Esir Şehrin İnsanları Kitabında Geçen Özlü Sözler

 Esir Şehrin İnsanları Kitabında Geçen Özlü Sözler


Kemal Tahir’in muhteşem eserlerinden biri olan Esir Şehrin İnsanları romanın kahramanı Kamil Bey’in gözünden Kurtuluş Savaşı yılları harika bir şekilde anlatılmaktadır. Okunması gereken harika bir eserdir.


Esir Şehrin İnsanları kitabında geçen anlamlı sözler şunlardır:


“Hiçbir şeyden şüphelenmeden nelerle yan yana yaşıyormuşuz.”

“Her vakıf, din perdesi altında garanti edilmiş bir servetten, güvene alınmış bir mirastan başka bir şey değil.”

“Cephaneleri kaybetmek tehlikesine karşı aslanlar gibi dayandı da kurtuluş müjdesini işitir işitmez çocuk gibi ağladı.”

“Mahşer meydanına koşacağız hepimiz, hesap günü, hesap vermeye… Terazi başına…”

“Bağışlanmaz suçumuzu sormuştum size geçenlerde. İşte suçumuz! Suçların en büyüğü, en bağışlanmazı: Utanmazlık!”

 

“En kötüsü kendi kendimizle çoğu zaman çelişmeli yaşadığımız halde başka bir insanla birlik kurmaya, duygularımızı birbiriyle hiç ayrıntısız eşleştirmeye çabalıyoruz.”

“Hani hastanelerde insan sıhhatli oluşundan hicap duyar.
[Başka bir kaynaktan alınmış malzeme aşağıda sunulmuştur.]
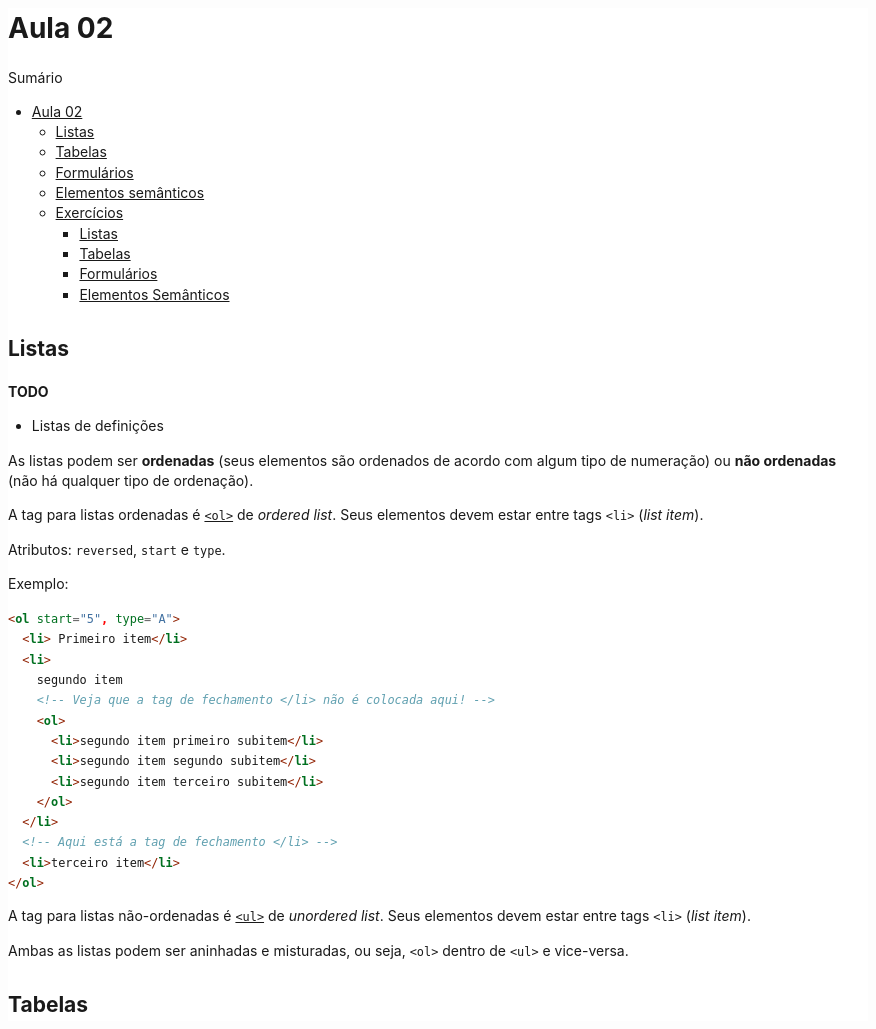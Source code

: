 # Aula 02

Sumário

- [Aula 02](#aula-02)
  - [Listas](#listas)
  - [Tabelas](#tabelas)
  - [Formulários](#formulários)
  - [Elementos semânticos](#elementos-semânticos)
  - [Exercícios](#exercícios)
    - [Listas](#listas-1)
    - [Tabelas](#tabelas-1)
    - [Formulários](#formulários-1)
    - [Elementos Semânticos](#elementos-semânticos-1)

## Listas

**TODO**
  - Listas de definições

As listas podem ser **ordenadas** (seus elementos são ordenados de acordo com algum tipo de numeração) ou **não ordenadas** (não há qualquer tipo de ordenação).

A tag para listas ordenadas é [`<ol>`](https://developer.mozilla.org/pt-BR/docs/Web/HTML/Reference/Elements/ol) de *ordered list*. Seus elementos devem estar entre tags `<li>` (*list item*).

Atributos: `reversed`, `start` e `type`.

Exemplo:

```html
<ol start="5", type="A">
  <li> Primeiro item</li>
  <li>
    segundo item
    <!-- Veja que a tag de fechamento </li> não é colocada aqui! -->
    <ol>
      <li>segundo item primeiro subitem</li>
      <li>segundo item segundo subitem</li>
      <li>segundo item terceiro subitem</li>
    </ol>
  </li>
  <!-- Aqui está a tag de fechamento </li> -->
  <li>terceiro item</li>
</ol>
```

A tag para listas não-ordenadas é [`<ul>`](https://developer.mozilla.org/pt-BR/docs/Web/HTML/Reference/Elements/ul) de *unordered list*. Seus elementos devem estar entre tags `<li>` (*list item*).

Ambas as listas podem ser aninhadas e misturadas, ou seja, `<ol>` dentro de `<ul>` e vice-versa.

## Tabelas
Mahpushanede de ziyaretçi hür olduğundan utanır...”

“Hayvanı fazla sıkıştırdınız mı, ölür. İnsan kepaze oluyor.”

"Umudunu yitiren her şeyi yitirmiş olur."
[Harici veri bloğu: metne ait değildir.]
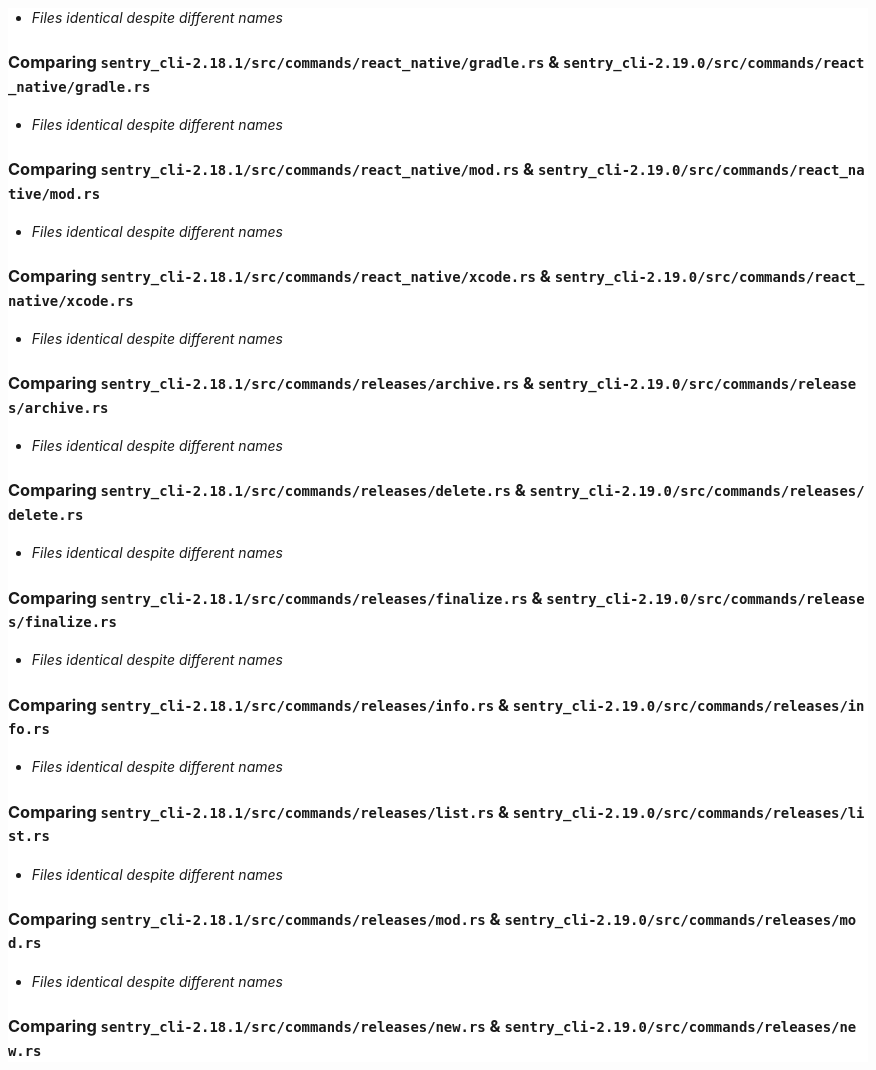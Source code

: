  * *Files identical despite different names*

### Comparing `sentry_cli-2.18.1/src/commands/react_native/gradle.rs` & `sentry_cli-2.19.0/src/commands/react_native/gradle.rs`

 * *Files identical despite different names*

### Comparing `sentry_cli-2.18.1/src/commands/react_native/mod.rs` & `sentry_cli-2.19.0/src/commands/react_native/mod.rs`

 * *Files identical despite different names*

### Comparing `sentry_cli-2.18.1/src/commands/react_native/xcode.rs` & `sentry_cli-2.19.0/src/commands/react_native/xcode.rs`

 * *Files identical despite different names*

### Comparing `sentry_cli-2.18.1/src/commands/releases/archive.rs` & `sentry_cli-2.19.0/src/commands/releases/archive.rs`

 * *Files identical despite different names*

### Comparing `sentry_cli-2.18.1/src/commands/releases/delete.rs` & `sentry_cli-2.19.0/src/commands/releases/delete.rs`

 * *Files identical despite different names*

### Comparing `sentry_cli-2.18.1/src/commands/releases/finalize.rs` & `sentry_cli-2.19.0/src/commands/releases/finalize.rs`

 * *Files identical despite different names*

### Comparing `sentry_cli-2.18.1/src/commands/releases/info.rs` & `sentry_cli-2.19.0/src/commands/releases/info.rs`

 * *Files identical despite different names*

### Comparing `sentry_cli-2.18.1/src/commands/releases/list.rs` & `sentry_cli-2.19.0/src/commands/releases/list.rs`

 * *Files identical despite different names*

### Comparing `sentry_cli-2.18.1/src/commands/releases/mod.rs` & `sentry_cli-2.19.0/src/commands/releases/mod.rs`

 * *Files identical despite different names*

### Comparing `sentry_cli-2.18.1/src/commands/releases/new.rs` & `sentry_cli-2.19.0/src/commands/releases/new.rs`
“Bir İngiliz atasözü okumuştum: "Bir suçsuz insan hapiste yatacağına 99 suçlu serbest gezsin!" diyordu.”

“Alçak insanlar yükseldikçe alçaklıkları da o ölçüde artıyor!”

“Uykunun da bir çeşit kurtuluş sayıldığı zamanlara lanet olsun!”

“Gazetecinin acemisi huysuz çocuğa benzer. Bir vakit laf dinlemez...”

“Hangi memlekette erkekler kadın yardımını küçük görmüşlerse, o memleket mahvolmuştur...”


 

“Aslında gerçekten rahatlamaz, avunur ademoğlu... Belki de avunmamız bile kendi sanımızdır. En iyi avuntu da dünyadan vazgeçtiğimizde, hırsları zincirlediğimize kendimizi inandırmak... Yalan da olsa inandırmak...”

“Şimdi biz İslam mıyız? Hâşa! Biz İslam’ın eli kiriyiz! Başımıza gelenler de hep bundan...”

“İyi ama, dünyada bu kadar taze umut varken... Umut bu kadar bolken... Umut doğup yeni umutlar doğurarak durmadan artarken bize umutsuzluk nereden geliyor?”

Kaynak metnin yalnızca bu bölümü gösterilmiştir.